Yael, une jeune journaliste, arrive à Jaffa, dans la banlieue de Tel-Aviv, pour interviewer les proches d’une femme décédée : une Polonaise rescapée de la Shoah, qui était venue s’installer dans ce quartier palestinien après avoir épousé un Arabe ; Hannah Klibanov se faisait appeler Ana Arabia (Je suis arabe).

Yael déambule entre les masures d’un mini-bidonville et recueille les témoignages de la famille, des voisins. Il y a Yussuf, le veuf, qui gagne 30 shekels (7.- frs) par jour en récupérant des déchets de chantiers : « Je ne cherche que Dieu, pas l’argent. » Il y a son fils Wallid, un pêcheur au chômage, sa fille Miriam, qui cultive un jardin dans cet univers déglingué, sa belle-fille Sarah, juive, qui est restée après la mort de son mari Jihad. Sont racontées des bribes de vie, des souvenirs épars, leurs histoires de couples perturbées par leur mixité arabo-juive.

Yussuf invite Yael à boire le thé avec ses voisins dans la cour. « Ça fait 300 ans qu’on vit ici », dit l’un, en manipulant son chapelet. « A l’époque du mandat britannique, il n’y avait pas de racisme, les gens se respectaient », regrette un autre, propriétaire d’un cheval et de quelques poules errant entre les carcasses de voitures. « Ma maison était toujours ouverte aux visiteurs, dit Yussuf, comme la maison d’Abraham. » Aucun ne souhaite quitter ce microcosme délabré pour aller louer, dans les immeubles modernes et impersonnels qui l’entoure, une « cage à lapins ».

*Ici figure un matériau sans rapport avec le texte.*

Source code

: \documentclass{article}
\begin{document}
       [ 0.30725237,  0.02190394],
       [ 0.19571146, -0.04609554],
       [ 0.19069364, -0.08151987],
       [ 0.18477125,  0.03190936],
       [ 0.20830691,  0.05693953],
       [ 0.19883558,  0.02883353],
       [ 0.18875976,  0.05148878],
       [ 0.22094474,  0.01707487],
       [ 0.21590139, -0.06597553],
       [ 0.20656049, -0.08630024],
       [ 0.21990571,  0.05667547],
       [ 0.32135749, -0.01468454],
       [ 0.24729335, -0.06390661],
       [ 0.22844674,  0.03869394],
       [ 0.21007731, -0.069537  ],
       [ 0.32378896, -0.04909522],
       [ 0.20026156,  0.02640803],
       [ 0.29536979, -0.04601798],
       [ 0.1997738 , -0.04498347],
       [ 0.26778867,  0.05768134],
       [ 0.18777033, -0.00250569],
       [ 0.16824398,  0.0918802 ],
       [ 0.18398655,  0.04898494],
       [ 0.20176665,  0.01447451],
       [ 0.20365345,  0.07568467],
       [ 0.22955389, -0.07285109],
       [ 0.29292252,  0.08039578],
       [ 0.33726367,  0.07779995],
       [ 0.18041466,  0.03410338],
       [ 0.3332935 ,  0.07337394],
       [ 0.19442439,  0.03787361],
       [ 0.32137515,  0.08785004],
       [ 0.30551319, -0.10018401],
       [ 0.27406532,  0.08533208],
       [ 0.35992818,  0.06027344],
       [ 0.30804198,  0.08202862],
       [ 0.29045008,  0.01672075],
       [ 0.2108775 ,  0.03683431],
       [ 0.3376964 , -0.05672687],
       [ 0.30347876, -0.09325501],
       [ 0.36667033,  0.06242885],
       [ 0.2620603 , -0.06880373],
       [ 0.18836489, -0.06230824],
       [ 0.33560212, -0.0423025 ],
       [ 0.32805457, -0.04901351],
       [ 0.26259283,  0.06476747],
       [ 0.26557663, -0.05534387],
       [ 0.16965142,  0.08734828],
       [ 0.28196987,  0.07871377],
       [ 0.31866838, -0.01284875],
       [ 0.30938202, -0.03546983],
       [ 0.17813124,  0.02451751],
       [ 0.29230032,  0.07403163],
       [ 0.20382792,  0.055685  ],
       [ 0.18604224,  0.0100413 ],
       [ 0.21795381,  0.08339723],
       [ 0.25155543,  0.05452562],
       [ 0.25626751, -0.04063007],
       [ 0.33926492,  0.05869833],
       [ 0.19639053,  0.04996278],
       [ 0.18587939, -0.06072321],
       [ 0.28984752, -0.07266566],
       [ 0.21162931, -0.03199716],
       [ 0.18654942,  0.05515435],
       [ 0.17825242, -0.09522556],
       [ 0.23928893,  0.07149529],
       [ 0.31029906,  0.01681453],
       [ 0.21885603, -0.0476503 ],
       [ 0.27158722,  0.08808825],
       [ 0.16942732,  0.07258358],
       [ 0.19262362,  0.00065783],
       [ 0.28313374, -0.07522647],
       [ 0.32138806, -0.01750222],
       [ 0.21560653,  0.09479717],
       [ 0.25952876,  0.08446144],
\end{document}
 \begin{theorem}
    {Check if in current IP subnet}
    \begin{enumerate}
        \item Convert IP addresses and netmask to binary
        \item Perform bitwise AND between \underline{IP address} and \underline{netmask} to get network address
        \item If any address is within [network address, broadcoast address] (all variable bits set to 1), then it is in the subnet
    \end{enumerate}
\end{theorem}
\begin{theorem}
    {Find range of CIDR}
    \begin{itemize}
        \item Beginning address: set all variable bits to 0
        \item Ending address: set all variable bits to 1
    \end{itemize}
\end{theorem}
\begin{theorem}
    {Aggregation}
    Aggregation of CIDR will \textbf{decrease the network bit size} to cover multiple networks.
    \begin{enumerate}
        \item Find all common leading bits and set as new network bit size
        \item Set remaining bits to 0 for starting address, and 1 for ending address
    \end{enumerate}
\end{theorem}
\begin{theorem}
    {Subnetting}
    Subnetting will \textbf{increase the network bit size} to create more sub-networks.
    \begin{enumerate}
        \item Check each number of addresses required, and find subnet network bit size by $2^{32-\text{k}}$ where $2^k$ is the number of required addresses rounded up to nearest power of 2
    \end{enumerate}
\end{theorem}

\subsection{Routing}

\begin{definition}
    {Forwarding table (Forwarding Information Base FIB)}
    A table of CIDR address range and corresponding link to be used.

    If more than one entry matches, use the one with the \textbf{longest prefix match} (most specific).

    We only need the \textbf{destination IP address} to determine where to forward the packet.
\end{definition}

Ana Arabia est sorti cet été en France alors que Gaza subissait depuis un mois les bombardements intensifs de l’armée israélienne. Deux mois avant, Amos Gitai, le réalisateur, s’interrogeait : « Qu’est-ce que nous, les cinéastes, pouvons faire ? Pas grand-chose, sinon ne pas nous livrer nous aussi à la surenchère en ne filmant que la violence. Nous pouvons insister pour montrer de petites îles, de petites enclaves de coexistence. C’est le projet d’Ana Arabia. » Projet louable s’il en est. Pour autant, proclamer « Je lance une bombe de paix ! » à la Mostra de Venise 2013, n’était-ce pas présumer de la puissance et de l’habileté de l’artificier ? Car quoi de moins cinématographique que des personnages qui (se) racontent ? Or c’est ce qui nous est proposé pendant ce plan-séquence de 81 minutes. Une (médiocre) pièce de théâtre aurait suffi.

La mise en scène est paresseuse : les entretiens sont systématiquement « en activité » (arrachant des herbes, pelant des patates, réparant une voiture, triant du linge). Et la désinvolture de Yael (Yuval Scharf), sa légère suffisance face à des personnages dépressifs, a quelque chose d’irritant : c’est un peu Bobo Girl chez les fantômes. Elle ne sait pas quoi faire de son corps. Quand elle prend des notes, on n’y croit pas ; quand elle se dit bouleversée, encore moins. Ana Arabia est le film d’un cinéaste conceptuel… à qui la Cinémathèque française a déjà érigé une statue en début d’année, en organisant une rétrospective et une exposition.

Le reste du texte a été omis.